▶ Data shown
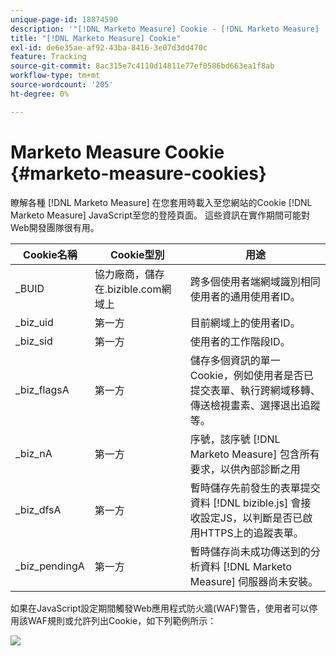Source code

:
 ```yaml
---
unique-page-id: 18874590
description: '"[!DNL Marketo Measure] Cookie - [!DNL Marketo Measure]  — 產品檔案」'
title: "[!DNL Marketo Measure] Cookie"
exl-id: de6e35ae-af92-43ba-8416-3e07d3dd470c
feature: Tracking
source-git-commit: 8ac315e7c4110d14811e77ef0586bd663ea1f8ab
workflow-type: tm+mt
source-wordcount: '205'
ht-degree: 0%

---
```


# Marketo Measure Cookie {#marketo-measure-cookies}

瞭解各種 [!DNL Marketo Measure] 在您套用時載入至您網站的Cookie [!DNL Marketo Measure] JavaScript至您的登陸頁面。 這些資訊在實作期間可能對Web開發團隊很有用。

| **Cookie名稱** | **Cookie型別** | **用途** |
|---|---|---|
| _BUID | 協力廠商，儲存在.bizible.com網域上 | 跨多個使用者端網域識別相同使用者的通用使用者ID。 |
| _biz_uid | 第一方 | 目前網域上的使用者ID。 |
| _biz_sid | 第一方 | 使用者的工作階段ID。 |
| _biz_flagsA | 第一方 | 儲存多個資訊的單一Cookie，例如使用者是否已提交表單、執行跨網域移轉、傳送檢視畫素、選擇退出追蹤等。 |
| _biz_nA | 第一方 | 序號，該序號 [!DNL Marketo Measure] 包含所有要求，以供內部診斷之用 |
| _biz_dfsA | 第一方 | 暫時儲存先前發生的表單提交資料 [!DNL bizible.js] 會接收設定JS，以判斷是否已啟用HTTPS上的追蹤表單。 |
| _biz_pendingA | 第一方 | 暫時儲存尚未成功傳送到的分析資料 [!DNL Marketo Measure] 伺服器尚未安裝。 |

如果在JavaScript設定期間觸發Web應用程式防火牆(WAF)警告，使用者可以停用該WAF規則或允許列出Cookie，如下列範例所示：

![](assets/marketo-measure-cookies-1.png)
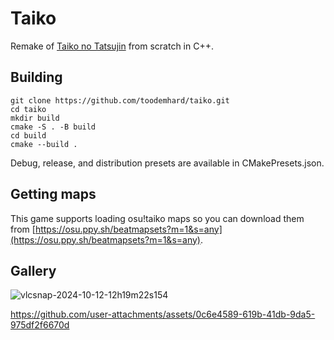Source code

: # Taiko
Remake of [Taiko no Tatsujin](https://en.wikipedia.org/wiki/Taiko_no_Tatsujin) from scratch in C++.

## Building
```
git clone https://github.com/toodemhard/taiko.git
cd taiko
mkdir build
cmake -S . -B build
cd build
cmake --build .
```
Debug, release, and distribution presets are available in CMakePresets.json.

## Getting maps
This game supports loading osu!taiko maps so you can download them from [https://osu.ppy.sh/beatmapsets?m=1&s=any](https://osu.ppy.sh/beatmapsets?m=1&s=any).

## Gallery

![vlcsnap-2024-10-12-12h19m22s154](https://github.com/user-attachments/assets/a7eade20-9aaa-4a67-aadf-7bd415fc93d1)

https://github.com/user-attachments/assets/0c6e4589-619b-41db-9da5-975df2f6670d
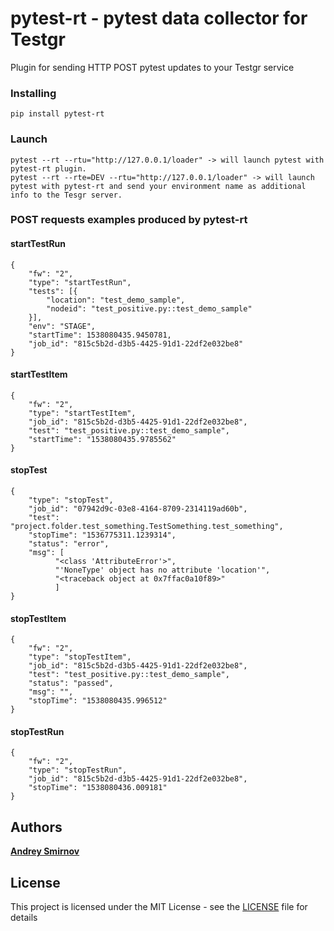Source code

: # pytest-rt - pytest data collector for Testgr

Plugin for sending HTTP POST pytest updates to your Testgr service

### Installing

```pip install pytest-rt```

### Launch
```
pytest --rt --rtu="http://127.0.0.1/loader" -> will launch pytest with pytest-rt plugin.
pytest --rt --rte=DEV --rtu="http://127.0.0.1/loader" -> will launch pytest with pytest-rt and send your environment name as additional info to the Tesgr server. 
```

### POST requests examples produced by pytest-rt

#### startTestRun
```
{
	"fw": "2",
	"type": "startTestRun",
	"tests": [{
		"location": "test_demo_sample",
		"nodeid": "test_positive.py::test_demo_sample"
	}],
	"env": "STAGE",
	"startTime": 1538080435.9450781,
	"job_id": "815c5b2d-d3b5-4425-91d1-22df2e032be8"
}
```
#### startTestItem
```
{
	"fw": "2",
	"type": "startTestItem",
	"job_id": "815c5b2d-d3b5-4425-91d1-22df2e032be8",
	"test": "test_positive.py::test_demo_sample",
	"startTime": "1538080435.9785562"
}
```
#### stopTest
```
{
	"type": "stopTest",
	"job_id": "07942d9c-03e8-4164-8709-2314119ad60b",
	"test": "project.folder.test_something.TestSomething.test_something",
	"stopTime": "1536775311.1239314",
	"status": "error",
	"msg": [
          "<class 'AttributeError'>",
          "'NoneType' object has no attribute 'location'",
          "<traceback object at 0x7ffac0a10f89>"
          ]
}
```
#### stopTestItem
```
{
	"fw": "2",
	"type": "stopTestItem",
	"job_id": "815c5b2d-d3b5-4425-91d1-22df2e032be8",
	"test": "test_positive.py::test_demo_sample",
	"status": "passed",
	"msg": "",
	"stopTime": "1538080435.996512"
}
```      

#### stopTestRun
```
{
	"fw": "2",
	"type": "stopTestRun",
	"job_id": "815c5b2d-d3b5-4425-91d1-22df2e032be8",
	"stopTime": "1538080436.009181"
}
```  

## Authors

[**Andrey Smirnov**](https://github.com/and-sm)

## License

This project is licensed under the MIT License - see the [LICENSE](LICENSE) file for details


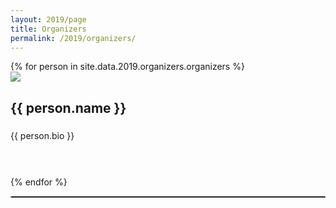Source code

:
 ```yaml
---
layout: 2019/page
title: Organizers
permalink: /2019/organizers/
---
```



<div id="organizers">
	<div class="container">
		<div class="row">
{% for person in site.data.2019.organizers.organizers %}
			<div class="col-lg-4 col-md-4 col-sm-4 col-xs-4">
			<img src="{{ person.photo }}" class="img-responsive img-rounded" />
			<h2>{{ person.name }}</h2>
			<h3></h3>
			<p style="min-height:60px;">
			{{ person.bio }}
			</p>
			</div>
{% endfor %}
</div><!--/row -->
</div><!--/container -->
</div>

<hr style="border:1px dotted #efefee "/>
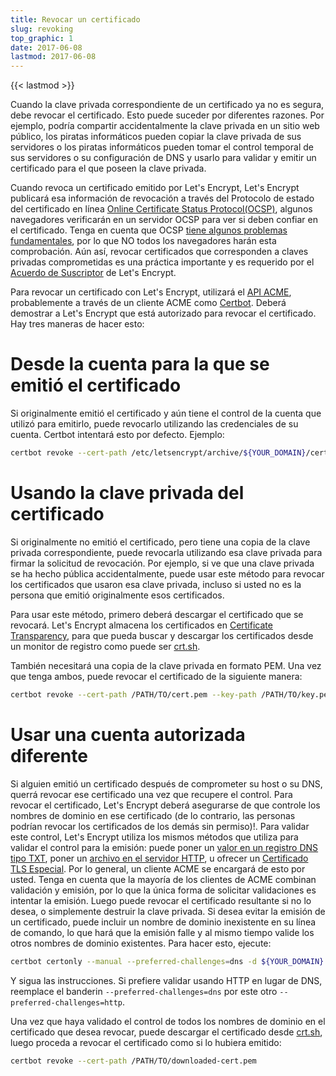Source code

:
 ```yaml
---
title: Revocar un certificado
slug: revoking
top_graphic: 1
date: 2017-06-08
lastmod: 2017-06-08
---
```


{{< lastmod >}}

Cuando la clave privada correspondiente de un certificado ya no es segura, debe revocar el certificado. Esto puede suceder por diferentes razones. Por ejemplo, podría compartir accidentalmente la clave privada en un sitio web público, los piratas informáticos pueden copiar la clave privada de sus servidores o los piratas informáticos pueden tomar el control temporal de sus servidores o su configuración de DNS y usarlo para validar y emitir un certificado para el que poseen la clave privada.

Cuando revoca un certificado emitido por Let's Encrypt, Let's Encrypt publicará esa información de revocación a través del Protocolo de estado del certificado en línea [Online Certificate Status Protocol(OCSP)](https://en.wikipedia.org/wiki/Online_Certificate_Status_Protocol), algunos navegadores verificarán en un servidor OCSP para ver si deben confiar en el certificado. Tenga en cuenta que OCSP [tiene algunos problemas fundamentales](https://www.imperialviolet.org/2011/03/18/revocation.html), por lo que NO todos los navegadores harán esta comprobación. Aún así, revocar certificados que corresponden a claves privadas comprometidas es una práctica importante y es requerido por el [Acuerdo de Suscriptor](/repository) de Let's Encrypt.

Para revocar un certificado con Let's Encrypt, utilizará el [API ACME](https://github.com/letsencrypt/boulder/blob/master/docs/acme-divergences.md), probablemente a través de un cliente ACME como [Certbot](https://certbot.eff.org/).
Deberá demostrar a Let's Encrypt que está autorizado para revocar el certificado. Hay tres maneras de hacer esto:

# Desde la cuenta para la que se emitió el certificado

Si originalmente emitió el certificado y aún tiene el control de la cuenta que utilizó para emitirlo, puede revocarlo utilizando las credenciales de su cuenta. Certbot intentará esto por defecto. Ejemplo:

```bash
certbot revoke --cert-path /etc/letsencrypt/archive/${YOUR_DOMAIN}/cert1.pem
```

# Usando la clave privada del certificado

Si originalmente no emitió el certificado, pero tiene una copia de la clave privada correspondiente, puede revocarla utilizando esa clave privada para firmar la solicitud de revocación. Por ejemplo, si ve que una clave privada se ha hecho pública accidentalmente, puede usar este método para revocar los certificados que usaron esa clave privada, incluso si usted no es la persona que emitió originalmente esos certificados.

Para usar este método, primero deberá descargar el certificado que se revocará. Let's Encrypt almacena los certificados en [Certificate Transparency](https://www.certificate-transparency.org/), para que pueda buscar y descargar los certificados desde un monitor de registro como puede ser [crt.sh](https://crt.sh/).

También necesitará una copia de la clave privada en formato PEM. Una vez que tenga ambos, puede revocar el certificado de la siguiente manera:

```bash
certbot revoke --cert-path /PATH/TO/cert.pem --key-path /PATH/TO/key.pem
```

# Usar una cuenta autorizada diferente

Si alguien emitió un certificado después de comprometer su host o su DNS, querrá revocar ese certificado una vez que recupere el control. Para revocar el certificado, Let's Encrypt deberá asegurarse de que controle los nombres de dominio en ese certificado (de lo contrario, las personas podrían revocar los certificados de los demás sin permiso)!. Para validar este control, Let's Encrypt utiliza los mismos métodos que utiliza para validar el control para la emisión: puede poner un [valor en un registro DNS tipo TXT](https://tools.ietf.org/html/rfc8555#section-8.4),
poner un [archivo en el servidor HTTP](https://tools.ietf.org/html/rfc8555#section-8.3),
u ofrecer un [Certificado TLS Especial](https://tools.ietf.org/html/rfc8737#section-3).
Por lo general, un cliente ACME se encargará de esto por usted. Tenga en cuenta que la mayoría de los clientes de ACME combinan validación y emisión, por lo que la única forma de solicitar validaciones es intentar la emisión. Luego puede revocar el certificado resultante si no lo desea, o simplemente destruir la clave privada. Si desea evitar la emisión de un certificado, puede incluir un nombre de dominio inexistente en su línea de comando, lo que hará que la emisión falle y al mismo tiempo valide los otros nombres de dominio existentes. Para hacer esto, ejecute:

```bash
certbot certonly --manual --preferred-challenges=dns -d ${YOUR_DOMAIN} -d nonexistent.${YOUR_DOMAIN}
```

Y sigua las instrucciones. Si prefiere validar usando HTTP en lugar de DNS, reemplace el banderin `--preferred-challenges=dns` por este otro `--preferred-challenges=http`.

Una vez que haya validado el control de todos los nombres de dominio en el certificado que desea revocar, puede descargar el certificado desde [crt.sh](https://crt.sh/), luego proceda a revocar el certificado como si lo hubiera emitido:

```bash
certbot revoke --cert-path /PATH/TO/downloaded-cert.pem
```
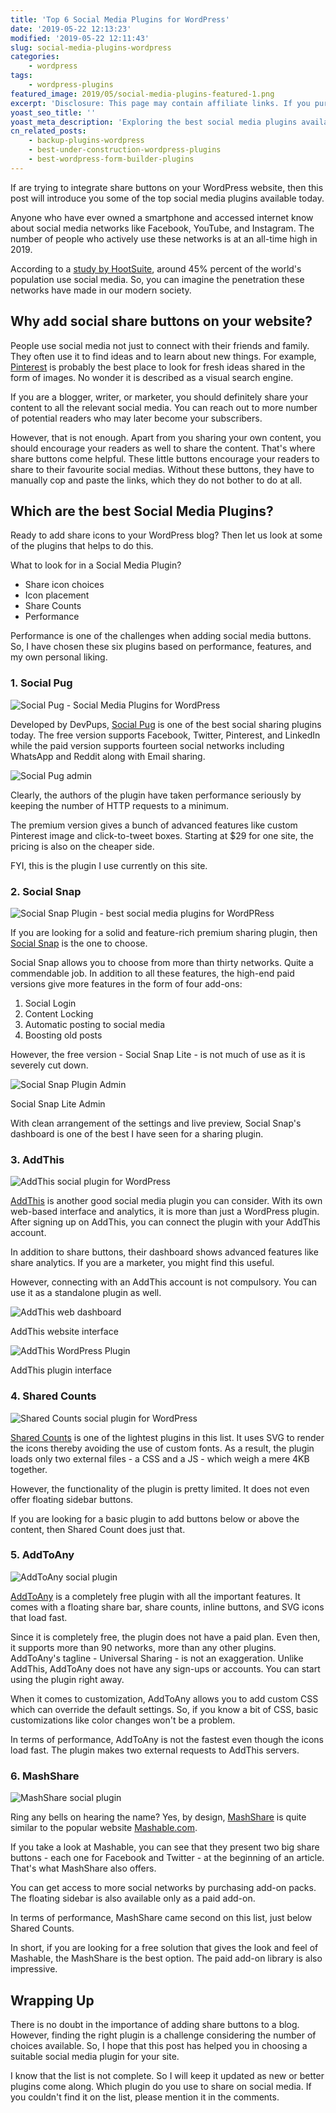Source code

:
 ```yaml
---
title: 'Top 6 Social Media Plugins for WordPress'
date: '2019-05-22 12:13:23'
modified: '2019-05-22 12:11:43'
slug: social-media-plugins-wordpress
categories:
    - wordpress
tags:
    - wordpress-plugins
featured_image: 2019/05/social-media-plugins-featured-1.png
excerpt: 'Disclosure: This page may contain affiliate links. If you purchase something using those links, we may receive a commission, but it will not cost you anything extra. If are trying to integrate share buttons on your WordPress website, then this post will introduce you some of the top social media plugins available today. Anyone who have ever owned a smartphone and accessed internet know about social media networks like Facebook, YouTube, and Instagram. The number of people who actively use these networks is at an all-time high in 2019. According to a study by HootSuite, around 45% percent of the…'
yoast_seo_title: ''
yoast_meta_description: 'Exploring the best social media plugins available for WordPress. How to add share buttons on a WordPress blog & the importance of adding share buttons.'
cn_related_posts:
    - backup-plugins-wordpress
    - best-under-construction-wordpress-plugins
    - best-wordpress-form-builder-plugins
---
```

If are trying to integrate share buttons on your WordPress website, then this post will introduce you some of the top social media plugins available today.

Anyone who have ever owned a smartphone and accessed internet know about social media networks like Facebook, YouTube, and Instagram. The number of people who actively use these networks is at an all-time high in 2019.

According to a [study by HootSuite](https://blog.hootsuite.com/social-media-statistics-for-social-media-managers/), around 45% percent of the world's population use social media. So, you can imagine the penetration these networks have made in our modern society.

## Why add social share buttons on your website?

People use social media not just to connect with their friends and family. They often use it to find ideas and to learn about new things. For example, [Pinterest](https://pinterest.com) is probably the best place to look for fresh ideas shared in the form of images. No wonder it is described as a visual search engine.

If you are a blogger, writer, or marketer, you should definitely share your content to all the relevant social media. You can reach out to more number of potential readers who may later become your subscribers.

However, that is not enough. Apart from you sharing your own content, you should encourage your readers as well to share the content. That's where share buttons come helpful. These little buttons encourage your readers to share to their favourite social medias. Without these buttons, they have to manually cop and paste the links, which they do not bother to do at all.

## Which are the best Social Media Plugins?

Ready to add share icons to your WordPress blog? Then let us look at some of the plugins that helps to do this.

What to look for in a Social Media Plugin?

- Share icon choices
- Icon placement
- Share Counts
- Performance

Performance is one of the challenges when adding social media buttons. So, I have chosen these six plugins based on performance, features, and my own personal liking.

### 1. Social Pug

![Social Pug - Social Media Plugins for WordPress](https://cdn-2.coralnodes.com/coralnodes/uploads/2019/05/social-pug-1-1024x448.png)

Developed by DevPups, [Social Pug](https://devpups.com/social-pug/) is one of the best social sharing plugins today. The free version supports Facebook, Twitter, Pinterest, and LinkedIn while the paid version supports fourteen social networks including WhatsApp and Reddit along with Email sharing.

![Social Pug admin](https://cdn-2.coralnodes.com/coralnodes/uploads/2019/05/social-pug-2.png)

Clearly, the authors of the plugin have taken performance seriously by keeping the number of HTTP requests to a minimum.

The premium version gives a bunch of advanced features like custom Pinterest image and click-to-tweet boxes. Starting at $29 for one site, the pricing is also on the cheaper side.

FYI, this is the plugin I use currently on this site.

### 2. Social Snap

![Social Snap Plugin - best social media plugins for WordPRess](https://cdn-2.coralnodes.com/coralnodes/uploads/2019/05/socisl-snap-1.png)

If you are looking for a solid and feature-rich premium sharing plugin, then [Social Snap](https://socialsnap.com/) is the one to choose.

Social Snap allows you to choose from more than thirty networks. Quite a commendable job. In addition to all these features, the high-end paid versions give more features in the form of four add-ons:

1. Social Login
2. Content Locking
3. Automatic posting to social media
4. Boosting old posts

However, the free version - Social Snap Lite - is not much of use as it is severely cut down.

![Social Snap Plugin Admin](https://cdn-2.coralnodes.com/coralnodes/uploads/2019/05/social-snap-lite-1-1024x438.png)

Social Snap Lite Admin

With clean arrangement of the settings and live preview, Social Snap's dashboard is one of the best I have seen for a sharing plugin.

### 3. AddThis

![AddThis social plugin for WordPress](https://cdn-2.coralnodes.com/coralnodes/uploads/2019/05/addthis-3-1024x228.png)

[AddThis](https://wordpress.org/plugins/addthis/) is another good social media plugin you can consider. With its own web-based interface and analytics, it is more than just a WordPress plugin. After signing up on AddThis, you can connect the plugin with your AddThis account.

In addition to share buttons, their dashboard shows advanced features like share analytics. If you are a marketer, you might find this useful.

However, connecting with an AddThis account is not compulsory. You can use it as a standalone plugin as well.

![AddThis web dashboard](https://cdn-2.coralnodes.com/coralnodes/uploads/2019/05/addthis-2-1024x672.png)

AddThis website interface

![AddThis WordPress Plugin](https://cdn-2.coralnodes.com/coralnodes/uploads/2019/05/addthis-1-1024x411.png)

AddThis plugin interface

### 4. Shared Counts

![Shared Counts social plugin for WordPress](https://cdn-2.coralnodes.com/coralnodes/uploads/2019/05/shared-counts-1-1024x325.png)

[Shared Counts](https://wordpress.org/plugins/shared-counts/) is one of the lightest plugins in this list. It uses SVG to render the icons thereby avoiding the use of custom fonts. As a result, the plugin loads only two external files - a CSS and a JS - which weigh a mere 4KB together.

However, the functionality of the plugin is pretty limited. It does not even offer floating sidebar buttons.

If you are looking for a basic plugin to add buttons below or above the content, then Shared Count does just that.

### 5. AddToAny

![AddToAny social plugin](https://cdn-2.coralnodes.com/coralnodes/uploads/2019/05/addtoany-1-1024x328.png)

[AddToAny](https://wordpress.org/plugins/add-to-any/) is a completely free plugin with all the important features. It comes with a floating share bar, share counts, inline buttons, and SVG icons that load fast.

Since it is completely free, the plugin does not have a paid plan. Even then, it supports more than 90 networks, more than any other plugins. AddToAny's tagline - Universal Sharing - is not an exaggeration. Unlike AddThis, AddToAny does not have any sign-ups or accounts. You can start using the plugin right away.

When it comes to customization, AddToAny allows you to add custom CSS which can override the default settings. So, if you know a bit of CSS, basic customizations like color changes won't be a problem.

In terms of performance, AddToAny is not the fastest even though the icons load fast. The plugin makes two external requests to AddThis servers.

### 6. MashShare

![MashShare social plugin](https://cdn-2.coralnodes.com/coralnodes/uploads/2019/05/mashshare-1-1024x322.png)

Ring any bells on hearing the name? Yes, by design, [MashShare](https://wordpress.org/plugins/mashsharer/) is quite similar to the popular website [Mashable.com](https://mashable.com).

If you take a look at Mashable, you can see that they present two big share buttons - each one for Facebook and Twitter - at the beginning of an article. That's what MashShare also offers.

You can get access to more social networks by purchasing add-on packs. The floating sidebar is also available only as a paid add-on.

In terms of performance, MashShare came second on this list, just below Shared Counts.

In short, if you are looking for a free solution that gives the look and feel of Mashable, the MashShare is the best option. The paid add-on library is also impressive.

## Wrapping Up

There is no doubt in the importance of adding share buttons to a blog. However, finding the right plugin is a challenge considering the number of choices available. So, I hope that this post has helped you in choosing a suitable social media plugin for your site.

I know that the list is not complete. So I will keep it updated as new or better plugins come along. Which plugin do you use to share on social media. If you couldn't find it on the list, please mention it in the comments.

▶ Required work
Only the lines from the one containing "There is no" through the end of the data above are wanted, both ends included; restate them word for word.

▶ Result for this exercise
There is no doubt in the importance of adding share buttons to a blog. However, finding the right plugin is a challenge considering the number of choices available. So, I hope that this post has helped you in choosing a suitable social media plugin for your site.

I know that the list is not complete. So I will keep it updated as new or better plugins come along. Which plugin do you use to share on social media. If you couldn't find it on the list, please mention it in the comments.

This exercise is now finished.